After about three months off, I’ve finally managed to post a new sewing project!
The outfit I’m wearing is made up of a blazer, a basic jersey top (that I both designed and sewed on my own) and an old pair of black trousers I restyled.
I’m not a big fan of blazers, I basically never wear them.
The last time I wore a blazer/tailored jacket was the day I graduated, ten years ago, probably. Anyway, I’ve always felt like having a nice blazer to wear in those few occasions I have to dress up and be a little bit more formal.
I have had the chance to sew it this year, thanks to the Pattern Cutting Course I’ve been attending at Afol Moda in Milan. One of the projects I had to make was the pattern of a classic women’s blazer.
I designed the model and drafted the pattern at school. Then I sewed the blazer up on my own at home.
I used some vintage fabrics I had at home: a beautiful light-weight dark grey wool fabric by an Italian mill and a light pink silk for a lining. I used a scrap of a black woollen cloth for the outer collar stand.
It has been a very good project to train fitting better above all. It has been very useful to better understand the differences of my body shape compared to the standard size (size 42 in Italy should be 6 in the UK and 10 in the US). I drafted the blazer pattern in an Italian size 42 and then I fit it to my measurements. Even if I’m almost precisely a size 42, I had to modify the pattern a little bit to adapt it to my body shape. I modified both the test I made in cotton fabric and the blazer in wool (the wool has a different drape and performance compared to cotton).
For instance, I’m a little bit shorter than the average height (I’m 163 cm) and I had to shorten the jacket and sleeve length (as usual).
My waistline is shorter than the standard one in size 42 and this created a hump on the back neckline and some creases on the back waistline. You could try to eliminate these faults shortening the pattern (by 2 cm in my case) on the waistline or cutting some cm’s on the back neckline and shoulder seam (both on the neckline and the armhole in my case) if you have already cut the main fabric. In this case you have to adapt the neckline, the armhole and the collar stand, because they have changed due to the shoulder alteration.
As usual, I had to rotate the sleeve a little bit towards the front of the bodice (1 cm) because my posture leans slightly forward.
In the end, it was a little bit tight on the hips and this caused some other creases on the waistline and hip line, so I widened it a little bit.

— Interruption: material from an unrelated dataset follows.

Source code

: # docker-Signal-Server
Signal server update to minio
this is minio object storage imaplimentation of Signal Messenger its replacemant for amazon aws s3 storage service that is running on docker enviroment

Sewingwise, the more complex steps have been the welt pockets (above all those diagonal lower pockets close to the seam of the side panel) and the vent in the sleeves. However I got by!
I really like how it came out! It could be improved in some details. However, seen that it’s my first jacket, I’m super satisfied! I like it in its casual version, with the collar up.

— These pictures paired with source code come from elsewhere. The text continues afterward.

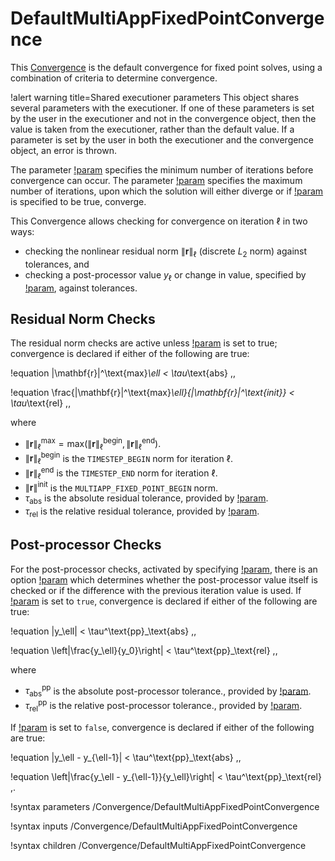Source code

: # DefaultMultiAppFixedPointConvergence

This [Convergence](Convergence/index.md) is the default convergence for fixed point solves,
using a combination of criteria to determine convergence.

!alert warning title=Shared executioner parameters
This object shares several parameters with the executioner. If one of these
parameters is set by the user in the executioner and not in the convergence
object, then the value is taken from the executioner, rather than the default
value. If a parameter is set by the user in both the executioner and the convergence
object, an error is thrown.

The parameter [!param](/Executioner/Steady/fixed_point_min_its) specifies the minimum number of iterations before convergence can occur. The parameter [!param](/Executioner/Steady/fixed_point_max_its) specifies the maximum number of iterations, upon which the solution will either diverge or if [!param](/Executioner/Steady/accept_on_max_fixed_point_iteration) is specified to be true, converge.

This Convergence allows checking for convergence on iteration $\ell$ in two ways:

- checking the nonlinear residual norm $\|\mathbf{r}\|_\ell$ (discrete $L_2$ norm) against tolerances, and
- checking a post-processor value $y_\ell$ or change in value, specified by [!param](/Executioner/Steady/custom_pp), against tolerances.

## Residual Norm Checks

The residual norm checks are active unless [!param](/Executioner/Steady/disable_fixed_point_residual_norm_check) is set to true; convergence is declared if either of the following are true:

!equation
\|\mathbf{r}\|^\text{max}_\ell < \tau_\text{abs} \,,

!equation
\frac{\|\mathbf{r}\|^\text{max}_\ell}{\|\mathbf{r}\|^\text{init}} < \tau_\text{rel} \,,

where

- $\|\mathbf{r}\|^\text{max}_\ell = \text{max}\left(\|\mathbf{r}\|^\text{begin}_\ell, \|\mathbf{r}\|^\text{end}_\ell\right)$.
- $\|\mathbf{r}\|^\text{begin}_\ell$ is the `TIMESTEP_BEGIN` norm for iteration $\ell$.
- $\|\mathbf{r}\|^\text{end}_\ell$ is the `TIMESTEP_END` norm for iteration $\ell$.
- $\|\mathbf{r}\|^\text{init}$ is the `MULTIAPP_FIXED_POINT_BEGIN` norm.
- $\tau_\text{abs}$ is the absolute residual tolerance, provided by
  [!param](/Convergence/DefaultMultiAppFixedPointConvergence/fixed_point_abs_tol).
- $\tau_\text{rel}$ is the relative residual tolerance, provided by
  [!param](/Convergence/DefaultMultiAppFixedPointConvergence/fixed_point_rel_tol).

## Post-processor Checks

For the post-processor checks, activated by specifying [!param](/Executioner/Steady/custom_pp), there is an option [!param](/Executioner/Steady/direct_pp_value) which determines whether the post-processor value itself is checked or if the difference with the previous iteration value is used. If [!param](/Executioner/Steady/direct_pp_value) is set to `true`, convergence is declared if either of the following are true:

!equation
|y_\ell| < \tau^\text{pp}_\text{abs} \,,

!equation
\left|\frac{y_\ell}{y_0}\right| < \tau^\text{pp}_\text{rel} \,,

where

- $\tau^\text{pp}_\text{abs}$ is the absolute post-processor tolerance., provided by
  [!param](/Convergence/DefaultMultiAppFixedPointConvergence/custom_abs_tol).
- $\tau^\text{pp}_\text{rel}$ is the relative post-processor tolerance., provided by
  [!param](/Convergence/DefaultMultiAppFixedPointConvergence/custom_rel_tol).

If [!param](/Executioner/Steady/direct_pp_value) is set to `false`, convergence is declared if either of the following are true:

!equation
|y_\ell - y_{\ell-1}| < \tau^\text{pp}_\text{abs} \,,

!equation
\left|\frac{y_\ell - y_{\ell-1}}{y_\ell}\right| < \tau^\text{pp}_\text{rel} \,.

!syntax parameters /Convergence/DefaultMultiAppFixedPointConvergence

!syntax inputs /Convergence/DefaultMultiAppFixedPointConvergence

!syntax children /Convergence/DefaultMultiAppFixedPointConvergence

The basic top in jersey is a very easy and fast project made in an afternoon (I needed something simple after sewing a blazer). It’s made up of a very light silk jersey.
I like the bottom of the top, instead I’m not satisfied by the upper part at all. I think I’m gonna change it, the armhole and the shoulders’ defect above all, in the up coming days.
In the end I restyled an old pair of trousers, that I had worn a lot over the past years. I tightened the legs and shortened the hem. Two simple variations that have made them more trendy and right for my body.